*Records for the exercise*:

□ □ □ □

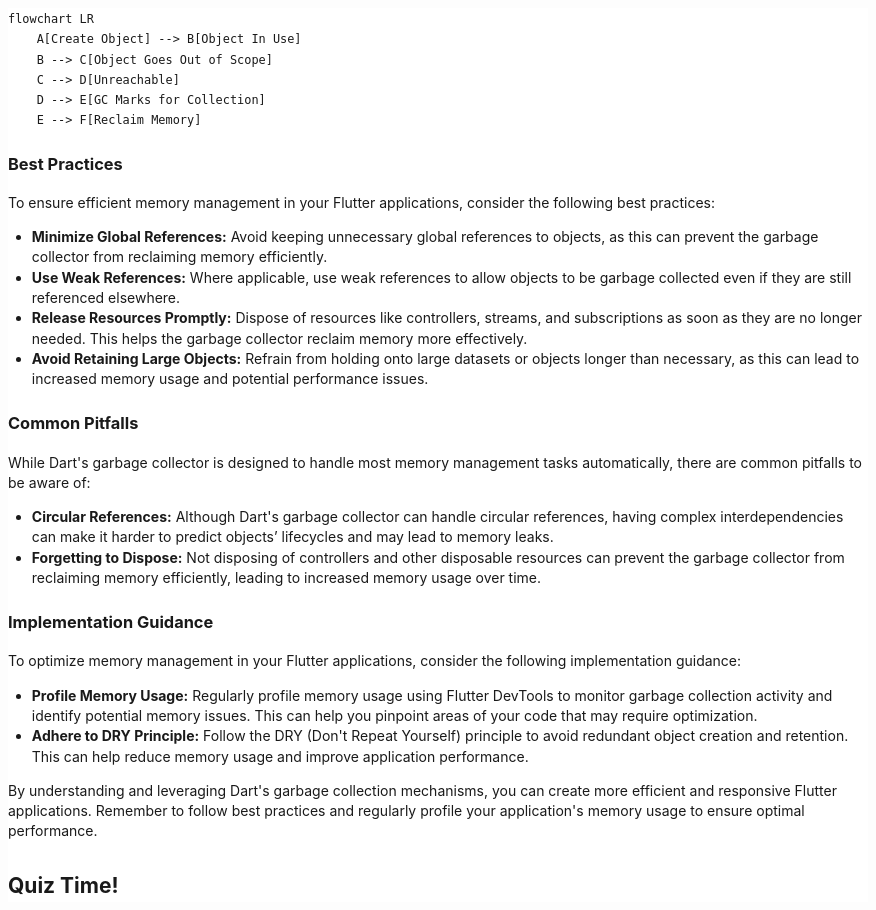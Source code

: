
 ```mermaid
flowchart LR
    A[Create Object] --> B[Object In Use]
    B --> C[Object Goes Out of Scope]
    C --> D[Unreachable]
    D --> E[GC Marks for Collection]
    E --> F[Reclaim Memory]
```

### Best Practices

To ensure efficient memory management in your Flutter applications, consider the following best practices:

- **Minimize Global References:** Avoid keeping unnecessary global references to objects, as this can prevent the garbage collector from reclaiming memory efficiently.
- **Use Weak References:** Where applicable, use weak references to allow objects to be garbage collected even if they are still referenced elsewhere.
- **Release Resources Promptly:** Dispose of resources like controllers, streams, and subscriptions as soon as they are no longer needed. This helps the garbage collector reclaim memory more effectively.
- **Avoid Retaining Large Objects:** Refrain from holding onto large datasets or objects longer than necessary, as this can lead to increased memory usage and potential performance issues.

### Common Pitfalls

While Dart's garbage collector is designed to handle most memory management tasks automatically, there are common pitfalls to be aware of:

- **Circular References:** Although Dart's garbage collector can handle circular references, having complex interdependencies can make it harder to predict objects’ lifecycles and may lead to memory leaks.
- **Forgetting to Dispose:** Not disposing of controllers and other disposable resources can prevent the garbage collector from reclaiming memory efficiently, leading to increased memory usage over time.

### Implementation Guidance

To optimize memory management in your Flutter applications, consider the following implementation guidance:

- **Profile Memory Usage:** Regularly profile memory usage using Flutter DevTools to monitor garbage collection activity and identify potential memory issues. This can help you pinpoint areas of your code that may require optimization.
- **Adhere to DRY Principle:** Follow the DRY (Don't Repeat Yourself) principle to avoid redundant object creation and retention. This can help reduce memory usage and improve application performance.

By understanding and leveraging Dart's garbage collection mechanisms, you can create more efficient and responsive Flutter applications. Remember to follow best practices and regularly profile your application's memory usage to ensure optimal performance.

## Quiz Time!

□ □ □ □

*Task to carry out*: Retype exactly. Include each line from the start of the material through the line holding "- **Minimize Global", and leave the pictures out.

*Written answer*:
Source code

:
 ```mermaid
flowchart LR
    A[Create Object] --> B[Object In Use]
    B --> C[Object Goes Out of Scope]
    C --> D[Unreachable]
    D --> E[GC Marks for Collection]
    E --> F[Reclaim Memory]
```

### Best Practices

To ensure efficient memory management in your Flutter applications, consider the following best practices:

- **Minimize Global References:** Avoid keeping unnecessary global references to objects, as this can prevent the garbage collector from reclaiming memory efficiently.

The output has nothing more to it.